I have been trying to come up with a solution to parse a PDF into an HTML so, later I'll use beautifulsoup to extract all the headings, subitems and paragraph respectively in a tree structure.
I have searched a few options available on the internet but so far no success. Here's a code I've used to parse a PDF to HTML using PDFMiner.six
import sys
from pdfminer.pdfdocument import PDFDocument
from pdfminer.layout import LTContainer, LTComponent, LTRect, LTLine, LAParams, LTTextLine
from pdfminer.pdfparser import PDFParser
from pdfminer.pdfinterp import PDFResourceManager, PDFPageInterpreter
from pdfminer.pdfdevice import PDFDevice, TagExtractor
from pdfminer.pdfpage import PDFPage
from pdfminer.converter import XMLConverter, HTMLConverter, TextConverter
from pdfminer.image import ImageWriter
from io import StringIO, BytesIO
from bs4 import BeautifulSoup
import re
import io
def convert_pdf_to_html(path):
rsrcmgr = PDFResourceManager()
retstr = StringIO()
outfp = BytesIO()
codec = 'utf-8'
laparams = LAParams()
device = HTMLConverter(rsrcmgr, outfp, imagewriter=ImageWriter('out'))
fp = open(path, 'rb')
interpreter = PDFPageInterpreter(rsrcmgr, device)
password = ""
maxpages = 0 #is for all
caching = True
pagenos=set()
for page in PDFPage.get_pages(fp, pagenos, maxpages=maxpages, password=password,caching=caching, check_extractable=True):
interpreter.process_page(page)
fp.close()
device.close()
str = retstr.getvalue()
retstr.close()
return str
convert_pdf_to_html('PDF - Remraam Ph 1 Mosque.pdf')

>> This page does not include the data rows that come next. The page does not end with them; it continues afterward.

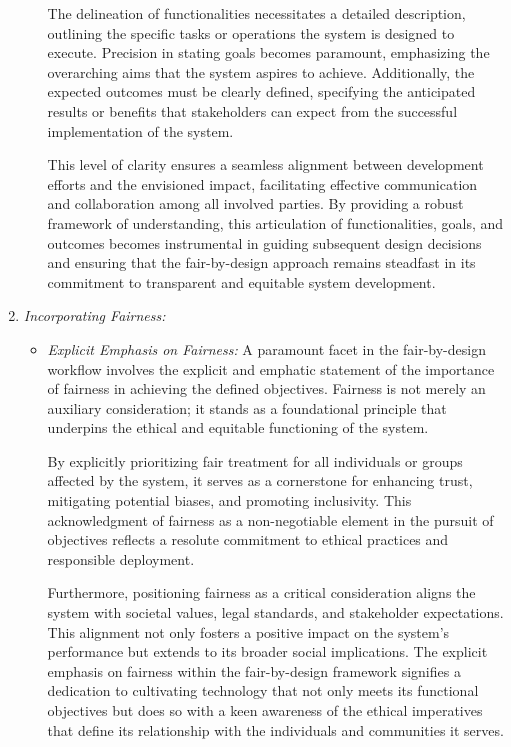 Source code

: \begin{enumerate}
\begin{itemize}
            The delineation of functionalities necessitates a detailed description, outlining the specific tasks or operations the system is designed to execute. Precision in stating goals becomes paramount, emphasizing the overarching aims that the system aspires to achieve. Additionally, the expected outcomes must be clearly defined, specifying the anticipated results or benefits that stakeholders can expect from the successful implementation of the system.
            
            This level of clarity ensures a seamless alignment between development efforts and the envisioned impact, facilitating effective communication and collaboration among all involved parties. By providing a robust framework of understanding, this articulation of functionalities, goals, and outcomes becomes instrumental in guiding subsequent design decisions and ensuring that the fair-by-design approach remains steadfast in its commitment to transparent and equitable system development.        
        
        \end{itemize}
    
    \item \emph{Incorporating Fairness:}

        \begin{itemize}
            
            \item \emph{Explicit Emphasis on Fairness:} A paramount facet in the fair-by-design workflow involves the explicit and emphatic statement of the importance of fairness in achieving the defined objectives. Fairness is not merely an auxiliary consideration; it stands as a foundational principle that underpins the ethical and equitable functioning of the system.

            By explicitly prioritizing fair treatment for all individuals or groups affected by the system, it serves as a cornerstone for enhancing trust, mitigating potential biases, and promoting inclusivity. This acknowledgment of fairness as a non-negotiable element in the pursuit of objectives reflects a resolute commitment to ethical practices and responsible deployment.
            
            Furthermore, positioning fairness as a critical consideration aligns the system with societal values, legal standards, and stakeholder expectations. This alignment not only fosters a positive impact on the system's performance but extends to its broader social implications. The explicit emphasis on fairness within the fair-by-design framework signifies a dedication to cultivating technology that not only meets its functional objectives but does so with a keen awareness of the ethical imperatives that define its relationship with the individuals and communities it serves.
                                    

\end{itemize}
\end{enumerate}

However, the above code returns the following error which I'm unable to fix:
~\AppData\Local\Continuum\anaconda3\lib\site-packages\pdfminer\pdftypes.py in decode(self)
293 data = ccittfaxdecode(data, params)
294 elif f == LITERAL_CRYPT:
--> 295 raise PDFNotImplementedError('Crypt filter is unsupported')
296 else:
297 raise PDFNotImplementedError('Unsupported filter: %r' % f)
TypeError: not all arguments converted during string formatting
Then I tried the apache tika. But the thing with apache tika, I was not able to extract the content in a proper html format, what I mean by is that the output of apache tika returns the result in '< p>' tags. There was no way for me to extract headings and subheadings tags from the pdf document. Here's the code that I've used.
from tika import parser
parsed_data_full = parser.from_file('PDF - Remraam Ph 1 Mosque.pdf',xmlContent=True)
parsed_data_full = parsed_data_full['content']
print(parsed_data_full)
I'm not sure how to parse PDF to HTML in a proper way so that I could use HTML tags to identify headings and subheadings of that document.
Would appreciate any help, thank you for reading the long question.